The outbreak of the deadly haemorrhagic fever has overwhelmed rudimentary healthcare systems and prompted the deployment of troops to quarantine the worst-hit areas in the remote border region of Guinea, Liberia and Sierra Leone.
The World Health Organization (WHO) reported 45 new deaths in the three days to August 4, and its experts began an emergency meeting in Geneva on Wednesday to discuss whether the outbreak constitutes a 'Public Health Emergency of International Concern' and to discuss new measures to contain the outbreak.
International alarm at the spread of the disease increased when a US citizen died in Nigeria late last month after flying there from Liberia. The health minister said yesterday that a Nigerian nurse who had treated Patrick Sawyer had herself died of Ebola, and five other people were being treated in an isolation ward in the capital, Lagos.
In Saudi Arabia, a man suspected of contracting Ebola during a recent business trip to Sierra Leone also died early yesterday in Jeddah. Saudi Arabia has already suspended pilgrimage visas from West African countries, which could prevent those hoping to visit Mecca for the Haj in early October.

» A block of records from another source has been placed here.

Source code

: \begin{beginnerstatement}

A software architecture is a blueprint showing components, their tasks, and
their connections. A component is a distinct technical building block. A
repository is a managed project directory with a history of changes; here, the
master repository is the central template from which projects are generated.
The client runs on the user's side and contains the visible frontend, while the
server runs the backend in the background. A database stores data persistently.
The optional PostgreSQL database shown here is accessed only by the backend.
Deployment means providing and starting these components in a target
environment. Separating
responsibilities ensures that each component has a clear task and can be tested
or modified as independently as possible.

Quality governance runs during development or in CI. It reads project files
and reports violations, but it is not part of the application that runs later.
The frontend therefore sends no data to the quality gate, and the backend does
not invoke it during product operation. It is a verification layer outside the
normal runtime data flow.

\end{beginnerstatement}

Liberia, where the death toll is rising fastest, is struggling to cope. Many residents are panicking, in some cases casting out the bodies of family members onto the streets to avoid quarantine measures. Ambulance sirens wailed through the otherwise quiet streets of the capital yesterday as residents heeded a government request to stay at home for three days of fasting and prayers.
"Everyone is afraid. You cannot tell who has Ebola or not. Ebola is not like a cut mark that you can see and run (from)," said Sarah Wehyee as she stocked up on food at the local market in Paynesville, an eastern suburb of Monrovia.